DATA PROVIDED =

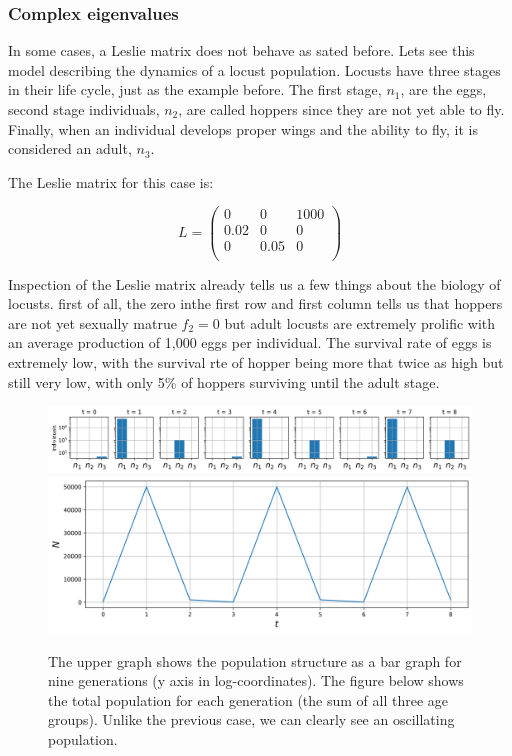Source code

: \documentclass[12pt]{article}
\begin{document}
\subsubsection{Complex eigenvalues}

In some cases, a Leslie matrix does not behave as sated before. Lets see this model describing the dynamics of a locust population. Locusts have three stages in their life cycle, just as the example before. The first stage, $n_1$, are the eggs, second stage individuals, $n_2$, are called hoppers since they are not yet able to fly. Finally, when an individual develops proper wings and the ability to fly, it is considered an adult, $n_3$.

The Leslie matrix for this case is:

\begin{equation}
L=\begin{pmatrix}
	0	&0	&1000	\\
	0.02	&0	&0	\\
	0	&0.05	&0	\\
\end{pmatrix}
\end{equation}

Inspection of the Leslie matrix already tells us a few things about the biology of locusts. first of all, the zero inthe first row and first column tells us that hoppers are not yet sexually matrue $f_2=0$ but adult locusts are extremely prolific with an average production of 1,000 eggs per individual. The survival rate of eggs is extremely low, with the survival rte of hopper being more that twice as high but still very low, with only 5\% of hoppers surviving until the adult stage.

\begin{figure}
	\begin{center}
		\includegraphics[width=\textwidth]{locusts_evol}
		\includegraphics[width=\textwidth]{tot_locusts_evol}		
	\end{center}
	\caption{The upper graph shows the population structure as a bar graph for nine generations (y axis in log-coordinates). The figure below shows the total population for each generation (the sum of all three age groups). Unlike the previous case, we can clearly see an oscillating population.}
	\label{fig:Llocusts}
\end{figure}
\end{document}
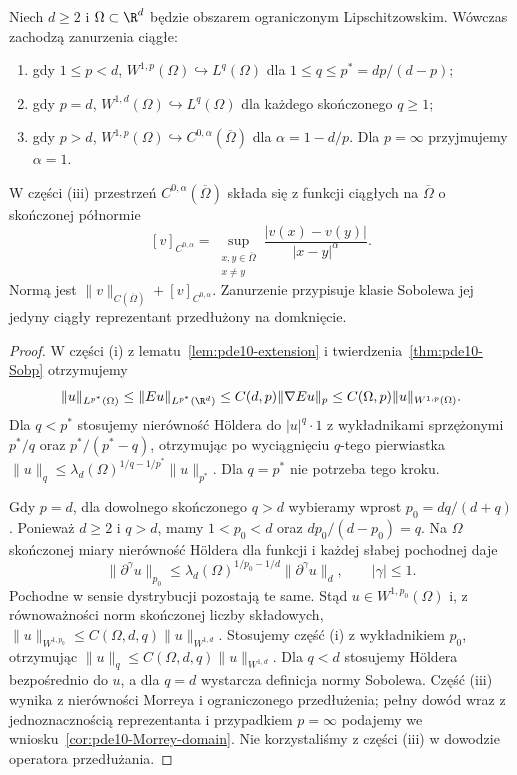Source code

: \begin{twierdzenie}
\label{thm:pde10-domain-embed}
Niech $d\ge2$ i $\Omega\subset\R^d$ będzie obszarem ograniczonym Lipschitzowskim. Wówczas zachodzą zanurzenia ciągłe:
\begin{enumerate}[label=\textnormal{(\roman*)}]
\item gdy $1\le p<d$, $W^{1,p}(\Omega)\hookrightarrow
 L^q(\Omega)$ dla $1\le q\le p^*=dp/(d-p)$;
\item gdy $p=d$, $W^{1,d}(\Omega)\hookrightarrow L^q(\Omega)$
dla każdego skończonego $q\ge1$;
\item gdy $p>d$, $W^{1,p}(\Omega)\hookrightarrow
 C^{0,\alpha}(\overline\Omega)$ dla $\alpha=1-d/p$.
Dla $p=\infty$ przyjmujemy $\alpha=1$.
\end{enumerate}
W części (iii) przestrzeń $C^{0,\alpha}(\overline\Omega)$
składa się z funkcji ciągłych na $\overline\Omega$
o skończonej półnormie
\[
 [v]_{C^{0,\alpha}}=
 \sup_{\substack{x,y\in\overline\Omega\\x\ne y}}
 \frac{|v(x)-v(y)|}{|x-y|^\alpha}.
\]
Normą jest $\|v\|_{C(\overline\Omega)}+[v]_{C^{0,\alpha}}$.
Zanurzenie przypisuje klasie Sobolewa jej jedyny
ciągły reprezentant przedłużony na domknięcie.
\end{twierdzenie}
\begin{proof}
W części (i) z lematu~\ref{lem:pde10-extension}
i twierdzenia~\ref{thm:pde10-Sobp} otrzymujemy
\[
 \|u\|_{L^{p^*}(\Omega)}
 \le\|Eu\|_{L^{p^*}(\R^d)}
 \le C(d,p)\|\nabla Eu\|_p
 \le C(\Omega,p)\|u\|_{W^{1,p}(\Omega)}.
\]
Dla $q<p^*$ stosujemy nierówność Höldera do
$|u|^q\cdot1$ z wykładnikami sprzężonymi
$p^*/q$ oraz $p^*/(p^*-q)$, otrzymując po
wyciągnięciu $q$-tego pierwiastka
$\|u\|_q\le\lambda_d(\Omega)^{1/q-1/p^*}\|u\|_{p^*}$.
Dla $q=p^*$ nie potrzeba tego kroku.

Gdy $p=d$, dla dowolnego skończonego $q>d$
wybieramy wprost $p_0=dq/(d+q)$.
Ponieważ $d\ge2$ i $q>d$, mamy $1<p_0<d$
oraz $dp_0/(d-p_0)=q$.
Na $\Omega$ skończonej miary nierówność Höldera
dla funkcji i każdej słabej pochodnej daje
\[
 \|\partial^\gamma u\|_{p_0}
 \le\lambda_d(\Omega)^{1/p_0-1/d}
             \|\partial^\gamma u\|_d,\qquad |\gamma|\le1.
\]
Pochodne w sensie dystrybucji pozostają te same.
Stąd $u\in W^{1,p_0}(\Omega)$ i, z równoważności
norm skończonej liczby składowych,
$\|u\|_{W^{1,p_0}}\le C(\Omega,d,q)\|u\|_{W^{1,d}}$.
Stosujemy część (i) z wykładnikiem $p_0$,
otrzymując $\|u\|_q\le C(\Omega,d,q)\|u\|_{W^{1,d}}$.
Dla $q<d$ stosujemy Höldera bezpośrednio do $u$,
a dla $q=d$ wystarcza definicja normy Sobolewa.
Część (iii) wynika z nierówności Morreya
i ograniczonego przedłużenia; pełny dowód wraz
z jednoznacznością reprezentanta i przypadkiem
$p=\infty$ podajemy we wniosku~\ref{cor:pde10-Morrey-domain}.
Nie korzystaliśmy z części (iii) w dowodzie
operatora przedłużania.
\end{proof}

WHAT TO PRODUCE =
Your answer should be one number: how many lines in the material hold the string "alpha".

REPLY TO THE TASK =
6